**Problem details**
Nothing in the entries below may be altered; print them as they stand.

**Data in this exercise**

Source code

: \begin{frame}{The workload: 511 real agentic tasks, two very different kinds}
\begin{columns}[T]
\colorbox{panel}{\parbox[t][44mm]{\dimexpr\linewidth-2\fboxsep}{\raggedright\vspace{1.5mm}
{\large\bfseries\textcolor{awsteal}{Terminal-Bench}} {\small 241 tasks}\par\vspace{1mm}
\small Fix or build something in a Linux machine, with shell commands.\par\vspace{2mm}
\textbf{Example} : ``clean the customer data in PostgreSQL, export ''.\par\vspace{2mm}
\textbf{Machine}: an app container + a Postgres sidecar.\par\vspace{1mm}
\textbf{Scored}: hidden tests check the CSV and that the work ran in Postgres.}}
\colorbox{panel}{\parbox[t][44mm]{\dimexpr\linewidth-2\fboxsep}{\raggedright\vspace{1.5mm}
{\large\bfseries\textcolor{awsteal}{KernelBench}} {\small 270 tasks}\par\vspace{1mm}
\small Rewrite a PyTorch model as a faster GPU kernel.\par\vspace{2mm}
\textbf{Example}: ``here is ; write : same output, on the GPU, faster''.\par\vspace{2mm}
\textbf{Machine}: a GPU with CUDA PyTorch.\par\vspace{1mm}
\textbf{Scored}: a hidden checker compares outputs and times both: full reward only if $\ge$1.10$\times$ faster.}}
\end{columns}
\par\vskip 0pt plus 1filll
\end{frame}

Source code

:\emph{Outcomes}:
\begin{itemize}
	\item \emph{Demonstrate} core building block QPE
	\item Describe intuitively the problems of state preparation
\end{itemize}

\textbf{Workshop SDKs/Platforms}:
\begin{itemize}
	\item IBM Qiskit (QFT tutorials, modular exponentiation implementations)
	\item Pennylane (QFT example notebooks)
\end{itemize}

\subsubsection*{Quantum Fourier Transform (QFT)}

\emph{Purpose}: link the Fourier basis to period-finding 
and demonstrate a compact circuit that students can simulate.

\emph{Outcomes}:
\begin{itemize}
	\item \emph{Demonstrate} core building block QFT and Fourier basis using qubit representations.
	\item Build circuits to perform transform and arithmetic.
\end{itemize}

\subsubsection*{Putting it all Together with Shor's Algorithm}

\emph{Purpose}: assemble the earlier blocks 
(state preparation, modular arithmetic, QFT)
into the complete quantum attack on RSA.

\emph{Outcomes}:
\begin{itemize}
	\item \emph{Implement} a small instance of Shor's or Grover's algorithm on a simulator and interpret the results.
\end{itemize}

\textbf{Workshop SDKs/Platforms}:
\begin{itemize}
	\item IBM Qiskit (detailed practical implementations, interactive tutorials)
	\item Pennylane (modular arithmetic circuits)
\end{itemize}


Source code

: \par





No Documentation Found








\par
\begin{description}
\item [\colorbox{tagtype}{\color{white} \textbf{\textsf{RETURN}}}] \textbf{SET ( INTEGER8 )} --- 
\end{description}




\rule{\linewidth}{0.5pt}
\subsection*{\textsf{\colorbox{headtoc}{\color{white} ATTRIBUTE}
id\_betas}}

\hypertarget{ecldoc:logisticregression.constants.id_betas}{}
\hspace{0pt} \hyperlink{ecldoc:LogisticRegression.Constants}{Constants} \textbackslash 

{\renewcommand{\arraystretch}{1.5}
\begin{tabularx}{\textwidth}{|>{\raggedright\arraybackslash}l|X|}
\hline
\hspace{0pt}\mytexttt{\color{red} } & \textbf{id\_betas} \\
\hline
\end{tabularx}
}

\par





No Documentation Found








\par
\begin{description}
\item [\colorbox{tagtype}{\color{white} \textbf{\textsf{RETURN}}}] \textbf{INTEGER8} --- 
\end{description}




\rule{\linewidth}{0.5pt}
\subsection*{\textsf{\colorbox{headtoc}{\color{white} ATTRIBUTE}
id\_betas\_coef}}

**Solved exercise**
Source code

: \begin{frame}{The workload: 511 real agentic tasks, two very different kinds}
\begin{columns}[T]
\colorbox{panel}{\parbox[t][44mm]{\dimexpr\linewidth-2\fboxsep}{\raggedright\vspace{1.5mm}
{\large\bfseries\textcolor{awsteal}{Terminal-Bench}} {\small 241 tasks}\par\vspace{1mm}
\small Fix or build something in a Linux machine, with shell commands.\par\vspace{2mm}
\textbf{Example} : ``clean the customer data in PostgreSQL, export ''.\par\vspace{2mm}
\textbf{Machine}: an app container + a Postgres sidecar.\par\vspace{1mm}
\textbf{Scored}: hidden tests check the CSV and that the work ran in Postgres.}}
\colorbox{panel}{\parbox[t][44mm]{\dimexpr\linewidth-2\fboxsep}{\raggedright\vspace{1.5mm}
{\large\bfseries\textcolor{awsteal}{KernelBench}} {\small 270 tasks}\par\vspace{1mm}
\small Rewrite a PyTorch model as a faster GPU kernel.\par\vspace{2mm}
\textbf{Example}: ``here is ; write : same output, on the GPU, faster''.\par\vspace{2mm}
\textbf{Machine}: a GPU with CUDA PyTorch.\par\vspace{1mm}
\textbf{Scored}: a hidden checker compares outputs and times both: full reward only if $\ge$1.10$\times$ faster.}}
\end{columns}
\par\vskip 0pt plus 1filll
\end{frame}

Source code

:\emph{Outcomes}:
\begin{itemize}
	\item \emph{Demonstrate} core building block QPE
	\item Describe intuitively the problems of state preparation
\end{itemize}

\textbf{Workshop SDKs/Platforms}:
\begin{itemize}
	\item IBM Qiskit (QFT tutorials, modular exponentiation implementations)
	\item Pennylane (QFT example notebooks)
\end{itemize}

\subsubsection*{Quantum Fourier Transform (QFT)}

\emph{Purpose}: link the Fourier basis to period-finding 
and demonstrate a compact circuit that students can simulate.

\emph{Outcomes}:
\begin{itemize}
	\item \emph{Demonstrate} core building block QFT and Fourier basis using qubit representations.
	\item Build circuits to perform transform and arithmetic.
\end{itemize}

\subsubsection*{Putting it all Together with Shor's Algorithm}

\emph{Purpose}: assemble the earlier blocks 
(state preparation, modular arithmetic, QFT)
into the complete quantum attack on RSA.

\emph{Outcomes}:
\begin{itemize}
	\item \emph{Implement} a small instance of Shor's or Grover's algorithm on a simulator and interpret the results.
\end{itemize}

\textbf{Workshop SDKs/Platforms}:
\begin{itemize}
	\item IBM Qiskit (detailed practical implementations, interactive tutorials)
	\item Pennylane (modular arithmetic circuits)
\end{itemize}


Source code

: \par





No Documentation Found








\par
\begin{description}
\item [\colorbox{tagtype}{\color{white} \textbf{\textsf{RETURN}}}] \textbf{SET ( INTEGER8 )} --- 
\end{description}




\rule{\linewidth}{0.5pt}
\subsection*{\textsf{\colorbox{headtoc}{\color{white} ATTRIBUTE}
id\_betas}}

\hypertarget{ecldoc:logisticregression.constants.id_betas}{}
\hspace{0pt} \hyperlink{ecldoc:LogisticRegression.Constants}{Constants} \textbackslash 

{\renewcommand{\arraystretch}{1.5}
\begin{tabularx}{\textwidth}{|>{\raggedright\arraybackslash}l|X|}
\hline
\hspace{0pt}\mytexttt{\color{red} } & \textbf{id\_betas} \\
\hline
\end{tabularx}
}

\par





No Documentation Found








\par
\begin{description}
\item [\colorbox{tagtype}{\color{white} \textbf{\textsf{RETURN}}}] \textbf{INTEGER8} --- 
\end{description}




\rule{\linewidth}{0.5pt}
\subsection*{\textsf{\colorbox{headtoc}{\color{white} ATTRIBUTE}
id\_betas\_coef}}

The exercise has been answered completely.